A certified nursing assistant (CNA) works in a wide variety of environments that can include assisted living centers, nursing homes, and hospitals. They perform many of the same duties as the HHA, including assistance with medical devices, helping with medications, bathing and dressing patients, checking vital signs, and reporting any changes in the patient to the medical team.
They may also work with patients who have dementia, who need respite care, or who are in hospice care. CNA’s, unlike HHAs, usually care for a group of people instead of individuals.
What About Training?
These two roles do require unique training. For example, a CNA must go through a formal training program and pass a state exam, while HHAs can be trained on the job by RN’s. Further, passing a test to demonstrate proficiency may not even be required.

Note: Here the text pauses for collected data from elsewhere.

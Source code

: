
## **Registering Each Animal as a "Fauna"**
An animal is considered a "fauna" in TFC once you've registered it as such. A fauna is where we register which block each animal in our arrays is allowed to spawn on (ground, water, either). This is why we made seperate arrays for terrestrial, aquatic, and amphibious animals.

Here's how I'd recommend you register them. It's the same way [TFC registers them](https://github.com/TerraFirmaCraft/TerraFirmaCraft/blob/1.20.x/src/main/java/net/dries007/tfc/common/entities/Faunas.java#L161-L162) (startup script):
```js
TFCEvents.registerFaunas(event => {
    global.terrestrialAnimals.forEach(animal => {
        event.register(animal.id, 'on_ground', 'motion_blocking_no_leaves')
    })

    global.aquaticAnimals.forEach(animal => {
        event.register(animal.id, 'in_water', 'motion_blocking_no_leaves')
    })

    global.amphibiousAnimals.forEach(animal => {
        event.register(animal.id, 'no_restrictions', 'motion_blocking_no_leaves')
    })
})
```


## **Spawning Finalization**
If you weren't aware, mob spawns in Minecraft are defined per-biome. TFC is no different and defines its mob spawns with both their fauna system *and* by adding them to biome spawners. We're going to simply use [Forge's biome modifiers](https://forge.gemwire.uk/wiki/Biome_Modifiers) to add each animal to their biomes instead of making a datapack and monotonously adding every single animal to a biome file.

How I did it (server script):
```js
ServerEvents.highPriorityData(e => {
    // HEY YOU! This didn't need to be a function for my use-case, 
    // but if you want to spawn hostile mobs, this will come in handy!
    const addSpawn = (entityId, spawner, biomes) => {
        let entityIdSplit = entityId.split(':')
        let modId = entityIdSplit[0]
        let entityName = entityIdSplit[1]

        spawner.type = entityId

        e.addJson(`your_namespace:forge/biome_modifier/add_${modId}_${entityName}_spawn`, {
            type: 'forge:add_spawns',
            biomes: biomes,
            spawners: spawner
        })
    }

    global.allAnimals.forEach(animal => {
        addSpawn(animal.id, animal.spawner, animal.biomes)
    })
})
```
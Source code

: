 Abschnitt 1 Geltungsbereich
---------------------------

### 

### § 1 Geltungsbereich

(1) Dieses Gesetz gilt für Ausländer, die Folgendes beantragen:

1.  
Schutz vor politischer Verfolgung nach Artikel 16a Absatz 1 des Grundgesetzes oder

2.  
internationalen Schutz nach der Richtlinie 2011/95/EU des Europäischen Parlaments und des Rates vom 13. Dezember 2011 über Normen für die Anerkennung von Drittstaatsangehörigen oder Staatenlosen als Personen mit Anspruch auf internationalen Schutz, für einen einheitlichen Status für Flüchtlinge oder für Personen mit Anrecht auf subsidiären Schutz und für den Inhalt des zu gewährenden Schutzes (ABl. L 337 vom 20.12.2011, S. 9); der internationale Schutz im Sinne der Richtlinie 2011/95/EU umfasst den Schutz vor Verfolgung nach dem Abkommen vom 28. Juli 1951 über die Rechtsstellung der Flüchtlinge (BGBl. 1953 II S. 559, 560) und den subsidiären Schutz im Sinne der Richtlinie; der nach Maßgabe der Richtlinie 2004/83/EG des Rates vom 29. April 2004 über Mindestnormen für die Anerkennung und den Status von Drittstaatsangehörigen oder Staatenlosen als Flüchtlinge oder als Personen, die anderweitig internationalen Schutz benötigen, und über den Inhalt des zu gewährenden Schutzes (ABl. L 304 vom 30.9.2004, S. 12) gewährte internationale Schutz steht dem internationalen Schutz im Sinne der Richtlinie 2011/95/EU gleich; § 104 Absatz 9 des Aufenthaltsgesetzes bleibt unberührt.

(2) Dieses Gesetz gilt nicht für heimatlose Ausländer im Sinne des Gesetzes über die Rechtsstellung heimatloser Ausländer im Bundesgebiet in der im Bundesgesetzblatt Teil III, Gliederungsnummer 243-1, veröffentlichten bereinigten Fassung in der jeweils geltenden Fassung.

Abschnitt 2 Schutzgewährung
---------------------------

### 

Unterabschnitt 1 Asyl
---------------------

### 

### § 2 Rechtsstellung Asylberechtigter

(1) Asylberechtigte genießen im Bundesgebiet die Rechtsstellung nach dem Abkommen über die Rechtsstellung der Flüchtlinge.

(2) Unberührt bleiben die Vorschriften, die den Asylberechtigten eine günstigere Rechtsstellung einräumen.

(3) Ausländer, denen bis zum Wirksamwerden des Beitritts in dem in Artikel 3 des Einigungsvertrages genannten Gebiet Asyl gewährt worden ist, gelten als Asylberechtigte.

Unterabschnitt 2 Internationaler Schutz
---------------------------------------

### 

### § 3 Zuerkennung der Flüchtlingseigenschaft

The graphics below go into more detail about the differentiation between a HHA and CNA. It’s important to know the details of each as you do not want to put down the money for HHA training only to learn that perhaps being a CNA is a wiser choice.
HHA: agencies for home care provide services. CNAs work at client homes, retirement homes, hospitals, rehab centers, hospice care centers, assisted living facilities, adult daycare centers, and more.
There are several training programs necessary to become an HHA, including an educational program that includes classroom time and on-the-job training. Various assessments also are required, including an test administered by a registered nurse. These tests measure your level of competence and identify in case you are capable of carrying out the duties for a HHA.
Every CNA needs to have a state-issued license to provide care. The specifics vary by state, but most states require training and completion of supervised care. Training typically covers standard responsibilities and the fundamentals of nursing. Some CNAs may also have classes on specialized skills such as dementia care that they may need to develop for their elderly patients.
Home Health Aides may not need a certification to carry out their duties. Certified Nursing Assistants must have a certification and a license for performing their duties, and some states require specific ones.
HHA: There is no conventional medical training for HHA qualifications, so there may be little upward mobility. It’s not impossible to utilize HHA expertise to ascend into an administrative role, but there are a great deal of studies and classes involved. CNA: Since CNAs spend a lot of time in medical settings, like hospitals, they’re usually esteemed as professionals hierarchically.
Summary of HHA vs CNA
HHAs and CNAs more often than not provide similar assistance for patients and customers, but which option is the best will depend on your needs. Both aid with creating day-to-day living simpler. However, if you want extra assistance with recovering from illness or injury, a CNA’s help is likely to work best.